*Entries shown*:
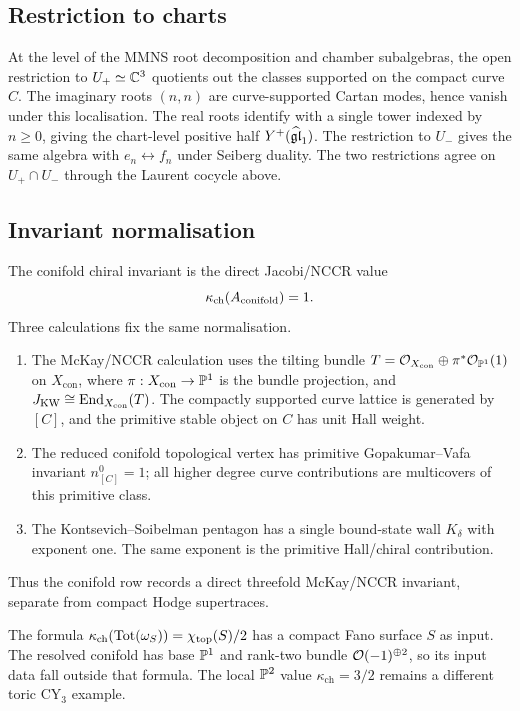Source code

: \subsection*{Restriction to charts}

At the level of the MMNS root decomposition and chamber subalgebras,
the open restriction to $U_+\simeq\C^3$ quotients out the classes
supported on the compact curve $C$.  The imaginary roots
$(n,n)$ are curve-supported Cartan modes, hence vanish under this
localisation.  The real roots identify with a single tower indexed by
$n\ge 0$, giving the chart-level positive half $\Yplus(\ghat)$.  The
restriction to $U_-$ gives the same algebra with
$e_n\leftrightarrow f_n$ under Seiberg duality.  The two restrictions
agree on $U_+\cap U_-$ through the Laurent cocycle above.

\subsection*{Invariant normalisation}

The conifold chiral invariant is the direct Jacobi/NCCR value
\[
  \kch(A_{\mathrm{conifold}}) = 1.
\]
Three calculations fix the same normalisation.
\begin{enumerate}
\item The McKay/NCCR calculation uses the tilting bundle
$T=\cO_{X_{\mathrm{con}}}\oplus\pi^*\cO_{\bP^1}(1)$ on
$X_{\mathrm{con}}$, where $\pi:X_{\mathrm{con}}\to\bP^1$ is the bundle
projection, and
$J_{\mathrm{KW}}\cong\End_{X_{\mathrm{con}}}(T)$.  The compactly
supported curve lattice is generated by $[C]$, and the primitive
stable object on $C$ has unit Hall weight.
\item The reduced conifold topological vertex has primitive
Gopakumar--Vafa invariant $n^0_{[C]}=1$; all higher degree curve
contributions are multicovers of this primitive class.
\item The Kontsevich--Soibelman pentagon has a single bound-state wall
$K_\delta$ with exponent one.  The same exponent is the primitive
Hall/chiral contribution.
\end{enumerate}
Thus the conifold row records a direct threefold McKay/NCCR invariant,
separate from compact Hodge supertraces.

The formula
$\kappa_{\mathrm{ch}}(\Tot(\omega_S))=\chi_{\mathrm{top}}(S)/2$ has a
compact Fano surface $S$ as input.  The resolved conifold has base
$\bP^1$ and rank-two bundle $\cO(-1)^{\oplus 2}$, so its input data fall
outside that formula.  The local $\bP^2$ value
$\kappa_{\mathrm{ch}}=3/2$ remains a different toric CY$_3$ example.

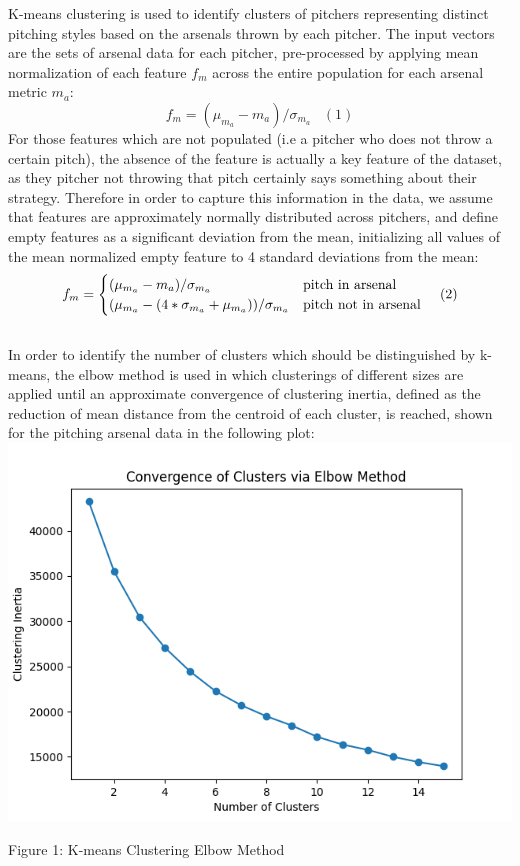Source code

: \documentclass[12 pt]{article}
\begin{document}
\indent K-means clustering is used to identify clusters of pitchers representing 
distinct pitching styles based on the arsenals thrown by each pitcher. The input 
vectors are the sets of arsenal data for each pitcher, pre-processed by applying mean normalization 
of each feature $f_m$ across the entire population for each arsenal metric $m_a$: \[f_m = (\mu_{m_a} - m_a)/ \sigma_{m_a} \;\;\; (1)\] For those 
features which are not populated (i.e a pitcher who does not throw a certain pitch), the absence of the 
feature is actually a key feature of the dataset, as they pitcher not throwing that pitch certainly says something about their strategy.
Therefore in order to capture this information in the data, we assume that features are approximately normally distributed 
across pitchers, and define empty features as a significant deviation from the mean, initializing all values of the
mean normalized empty feature to 4 standard deviations from the mean:
\[f_m = \begin{cases}
    (\mu_{m_a} - m_a)/ \sigma_{m_a} & $pitch in arsenal$ \\
    (\mu_{m_a} - (4 * \sigma_{m_a} + \mu_{m_a}))/ \sigma_{m_a} & $pitch not in arsenal$
\end{cases}\;\;\;\;(2)\]
 \\ \indent In order to identify the number of clusters which should be distinguished by k-means, the 
elbow method is used in which clusterings of different sizes are applied until 
an approximate convergence of clustering inertia, defined as the reduction of mean distance from the centroid of each cluster, 
is reached, shown for the pitching arsenal data in the following plot:\\

\includegraphics{figs/cls_iner.png}
\begin{center}Figure 1: K-means Clustering Elbow Method\end{center}
\end{document}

*Exercise requirements*:
Print all the records exactly, minus any images.

*Reply*:
Source code

: \subsection*{Restriction to charts}

At the level of the MMNS root decomposition and chamber subalgebras,
the open restriction to $U_+\simeq\C^3$ quotients out the classes
supported on the compact curve $C$.  The imaginary roots
$(n,n)$ are curve-supported Cartan modes, hence vanish under this
localisation.  The real roots identify with a single tower indexed by
$n\ge 0$, giving the chart-level positive half $\Yplus(\ghat)$.  The
restriction to $U_-$ gives the same algebra with
$e_n\leftrightarrow f_n$ under Seiberg duality.  The two restrictions
agree on $U_+\cap U_-$ through the Laurent cocycle above.

\subsection*{Invariant normalisation}

The conifold chiral invariant is the direct Jacobi/NCCR value
\[
  \kch(A_{\mathrm{conifold}}) = 1.
\]
Three calculations fix the same normalisation.
\begin{enumerate}
\item The McKay/NCCR calculation uses the tilting bundle
$T=\cO_{X_{\mathrm{con}}}\oplus\pi^*\cO_{\bP^1}(1)$ on
$X_{\mathrm{con}}$, where $\pi:X_{\mathrm{con}}\to\bP^1$ is the bundle
projection, and
$J_{\mathrm{KW}}\cong\End_{X_{\mathrm{con}}}(T)$.  The compactly
supported curve lattice is generated by $[C]$, and the primitive
stable object on $C$ has unit Hall weight.
\item The reduced conifold topological vertex has primitive
Gopakumar--Vafa invariant $n^0_{[C]}=1$; all higher degree curve
contributions are multicovers of this primitive class.
\item The Kontsevich--Soibelman pentagon has a single bound-state wall
$K_\delta$ with exponent one.  The same exponent is the primitive
Hall/chiral contribution.
\end{enumerate}
Thus the conifold row records a direct threefold McKay/NCCR invariant,
separate from compact Hodge supertraces.

The formula
$\kappa_{\mathrm{ch}}(\Tot(\omega_S))=\chi_{\mathrm{top}}(S)/2$ has a
compact Fano surface $S$ as input.  The resolved conifold has base
$\bP^1$ and rank-two bundle $\cO(-1)^{\oplus 2}$, so its input data fall
outside that formula.  The local $\bP^2$ value
$\kappa_{\mathrm{ch}}=3/2$ remains a different toric CY$_3$ example.

Source code

: \documentclass[12 pt]{article}
\begin{document}
\indent K-means clustering is used to identify clusters of pitchers representing 
distinct pitching styles based on the arsenals thrown by each pitcher. The input 
vectors are the sets of arsenal data for each pitcher, pre-processed by applying mean normalization 
of each feature $f_m$ across the entire population for each arsenal metric $m_a$: \[f_m = (\mu_{m_a} - m_a)/ \sigma_{m_a} \;\;\; (1)\] For those 
features which are not populated (i.e a pitcher who does not throw a certain pitch), the absence of the 
feature is actually a key feature of the dataset, as they pitcher not throwing that pitch certainly says something about their strategy.
Therefore in order to capture this information in the data, we assume that features are approximately normally distributed 
across pitchers, and define empty features as a significant deviation from the mean, initializing all values of the
mean normalized empty feature to 4 standard deviations from the mean:
\[f_m = \begin{cases}
    (\mu_{m_a} - m_a)/ \sigma_{m_a} & $pitch in arsenal$ \\
    (\mu_{m_a} - (4 * \sigma_{m_a} + \mu_{m_a}))/ \sigma_{m_a} & $pitch not in arsenal$
\end{cases}\;\;\;\;(2)\]
 \\ \indent In order to identify the number of clusters which should be distinguished by k-means, the 
elbow method is used in which clusterings of different sizes are applied until 
an approximate convergence of clustering inertia, defined as the reduction of mean distance from the centroid of each cluster, 
is reached, shown for the pitching arsenal data in the following plot:\\

\includegraphics{figs/cls_iner.png}
\begin{center}Figure 1: K-means Clustering Elbow Method\end{center}
\end{document}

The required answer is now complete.